◆ Provided data ◆
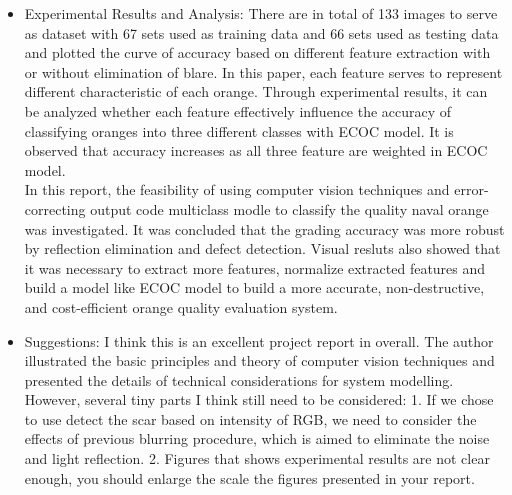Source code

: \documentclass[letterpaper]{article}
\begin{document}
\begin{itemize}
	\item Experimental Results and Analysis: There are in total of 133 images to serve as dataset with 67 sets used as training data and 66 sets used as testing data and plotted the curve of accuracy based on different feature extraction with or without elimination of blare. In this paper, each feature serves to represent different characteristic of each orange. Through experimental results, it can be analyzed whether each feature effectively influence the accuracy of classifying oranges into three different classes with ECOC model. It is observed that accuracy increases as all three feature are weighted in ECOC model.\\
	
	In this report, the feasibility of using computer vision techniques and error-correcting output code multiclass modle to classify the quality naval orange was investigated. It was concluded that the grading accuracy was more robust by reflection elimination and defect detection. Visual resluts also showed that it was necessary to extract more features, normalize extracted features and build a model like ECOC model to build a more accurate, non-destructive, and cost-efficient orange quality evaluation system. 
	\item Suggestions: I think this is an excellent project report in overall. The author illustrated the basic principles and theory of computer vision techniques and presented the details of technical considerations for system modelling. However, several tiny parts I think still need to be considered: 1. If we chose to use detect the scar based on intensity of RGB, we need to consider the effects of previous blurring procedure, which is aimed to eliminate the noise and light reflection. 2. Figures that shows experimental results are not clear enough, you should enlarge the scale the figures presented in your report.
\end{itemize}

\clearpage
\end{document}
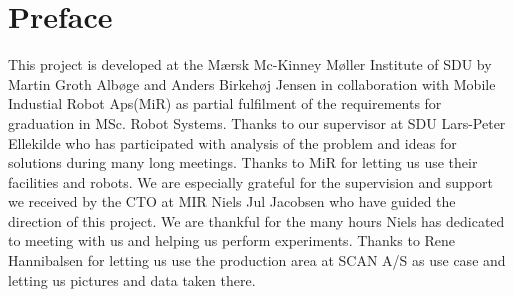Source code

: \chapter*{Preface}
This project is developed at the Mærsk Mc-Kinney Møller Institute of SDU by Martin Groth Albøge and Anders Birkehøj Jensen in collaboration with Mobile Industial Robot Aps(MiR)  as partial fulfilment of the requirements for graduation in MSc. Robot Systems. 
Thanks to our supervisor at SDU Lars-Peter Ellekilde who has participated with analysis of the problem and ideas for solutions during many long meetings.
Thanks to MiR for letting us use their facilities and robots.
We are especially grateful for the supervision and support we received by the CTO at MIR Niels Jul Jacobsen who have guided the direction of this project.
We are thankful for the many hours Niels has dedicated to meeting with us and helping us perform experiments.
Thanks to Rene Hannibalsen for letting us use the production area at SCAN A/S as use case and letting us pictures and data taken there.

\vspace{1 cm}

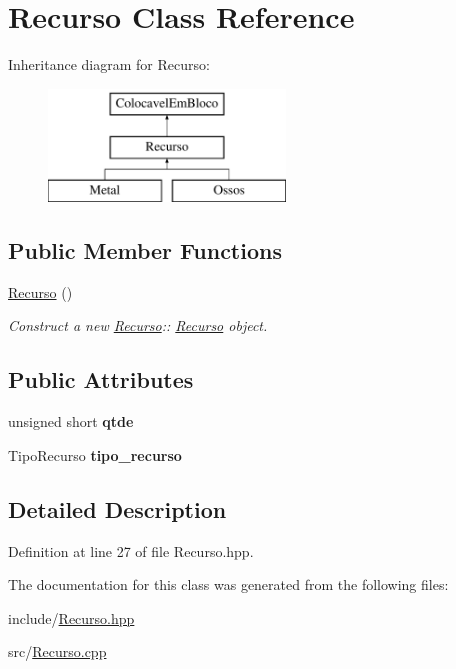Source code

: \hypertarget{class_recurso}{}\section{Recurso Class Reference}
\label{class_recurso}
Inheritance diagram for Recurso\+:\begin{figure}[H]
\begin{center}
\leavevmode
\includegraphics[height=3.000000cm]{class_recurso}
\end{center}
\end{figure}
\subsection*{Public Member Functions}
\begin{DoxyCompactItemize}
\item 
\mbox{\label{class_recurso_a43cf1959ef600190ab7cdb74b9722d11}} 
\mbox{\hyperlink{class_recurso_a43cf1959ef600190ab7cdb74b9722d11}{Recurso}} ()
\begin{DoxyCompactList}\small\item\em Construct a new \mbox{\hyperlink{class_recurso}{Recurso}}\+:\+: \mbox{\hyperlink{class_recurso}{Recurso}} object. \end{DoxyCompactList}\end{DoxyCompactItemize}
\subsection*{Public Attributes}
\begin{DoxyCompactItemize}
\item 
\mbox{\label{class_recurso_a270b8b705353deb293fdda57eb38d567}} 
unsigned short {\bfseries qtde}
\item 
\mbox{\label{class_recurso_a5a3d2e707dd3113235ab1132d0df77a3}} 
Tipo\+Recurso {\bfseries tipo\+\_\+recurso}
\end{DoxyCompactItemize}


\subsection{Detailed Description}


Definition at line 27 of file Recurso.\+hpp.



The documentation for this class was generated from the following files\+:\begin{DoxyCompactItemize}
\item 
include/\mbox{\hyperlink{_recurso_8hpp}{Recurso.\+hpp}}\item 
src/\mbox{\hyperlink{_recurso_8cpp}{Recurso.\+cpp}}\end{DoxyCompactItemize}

* * *

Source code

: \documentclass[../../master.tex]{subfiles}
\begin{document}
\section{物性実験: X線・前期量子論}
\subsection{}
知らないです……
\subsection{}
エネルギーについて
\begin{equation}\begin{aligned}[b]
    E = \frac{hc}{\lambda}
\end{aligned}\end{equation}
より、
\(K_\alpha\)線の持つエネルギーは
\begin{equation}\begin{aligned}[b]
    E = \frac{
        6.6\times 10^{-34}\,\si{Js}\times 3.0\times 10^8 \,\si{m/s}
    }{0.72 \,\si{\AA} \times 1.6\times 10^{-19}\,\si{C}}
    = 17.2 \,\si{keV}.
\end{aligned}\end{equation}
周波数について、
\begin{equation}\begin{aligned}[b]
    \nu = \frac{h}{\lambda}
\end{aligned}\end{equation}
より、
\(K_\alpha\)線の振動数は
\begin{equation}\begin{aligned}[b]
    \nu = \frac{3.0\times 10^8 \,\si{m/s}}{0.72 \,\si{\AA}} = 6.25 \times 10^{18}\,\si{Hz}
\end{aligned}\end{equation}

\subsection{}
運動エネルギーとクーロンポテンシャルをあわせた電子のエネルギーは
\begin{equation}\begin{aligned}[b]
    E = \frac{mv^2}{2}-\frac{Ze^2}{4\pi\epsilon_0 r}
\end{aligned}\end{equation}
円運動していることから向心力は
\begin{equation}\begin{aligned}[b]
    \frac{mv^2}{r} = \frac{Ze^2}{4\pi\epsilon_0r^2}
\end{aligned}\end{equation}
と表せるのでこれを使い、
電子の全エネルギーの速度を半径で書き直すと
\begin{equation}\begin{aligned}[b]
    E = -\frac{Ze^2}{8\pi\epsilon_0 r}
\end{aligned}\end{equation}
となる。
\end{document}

==

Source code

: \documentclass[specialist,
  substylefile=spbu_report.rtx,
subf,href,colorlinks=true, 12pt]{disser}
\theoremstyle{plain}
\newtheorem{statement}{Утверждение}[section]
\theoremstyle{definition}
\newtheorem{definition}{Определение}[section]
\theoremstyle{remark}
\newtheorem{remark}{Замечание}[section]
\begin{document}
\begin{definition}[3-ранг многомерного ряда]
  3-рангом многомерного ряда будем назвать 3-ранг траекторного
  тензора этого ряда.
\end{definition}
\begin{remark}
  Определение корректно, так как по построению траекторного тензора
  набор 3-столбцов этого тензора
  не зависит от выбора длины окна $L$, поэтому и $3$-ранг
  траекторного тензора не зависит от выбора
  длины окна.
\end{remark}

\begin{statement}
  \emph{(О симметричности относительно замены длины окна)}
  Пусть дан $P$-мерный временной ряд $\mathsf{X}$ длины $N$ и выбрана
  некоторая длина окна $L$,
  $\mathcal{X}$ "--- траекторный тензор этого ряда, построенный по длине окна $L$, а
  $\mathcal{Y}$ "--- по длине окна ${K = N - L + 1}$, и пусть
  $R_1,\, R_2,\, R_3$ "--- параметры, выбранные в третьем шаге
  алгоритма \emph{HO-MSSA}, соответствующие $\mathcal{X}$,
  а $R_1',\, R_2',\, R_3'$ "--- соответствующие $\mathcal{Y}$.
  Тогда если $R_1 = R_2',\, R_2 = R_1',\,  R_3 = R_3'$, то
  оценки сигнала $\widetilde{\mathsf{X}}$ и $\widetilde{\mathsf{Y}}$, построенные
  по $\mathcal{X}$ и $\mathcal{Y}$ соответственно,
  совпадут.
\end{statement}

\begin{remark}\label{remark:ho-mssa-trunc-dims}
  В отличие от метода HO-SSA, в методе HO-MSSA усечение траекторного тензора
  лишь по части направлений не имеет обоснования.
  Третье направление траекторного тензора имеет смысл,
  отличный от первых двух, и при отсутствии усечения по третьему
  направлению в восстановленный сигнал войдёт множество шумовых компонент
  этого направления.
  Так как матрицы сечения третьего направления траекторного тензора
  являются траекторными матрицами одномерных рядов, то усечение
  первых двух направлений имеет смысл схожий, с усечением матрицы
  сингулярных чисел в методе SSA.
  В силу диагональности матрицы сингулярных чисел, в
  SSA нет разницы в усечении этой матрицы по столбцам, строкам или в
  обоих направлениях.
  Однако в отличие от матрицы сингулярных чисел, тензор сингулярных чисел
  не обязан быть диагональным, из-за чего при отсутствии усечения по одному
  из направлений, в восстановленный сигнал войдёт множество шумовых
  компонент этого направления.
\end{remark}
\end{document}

◆ Exercise details ◆
How many of the lines above hold the word "методе"? State that number and nothing else.

◆ Answer space ◆
2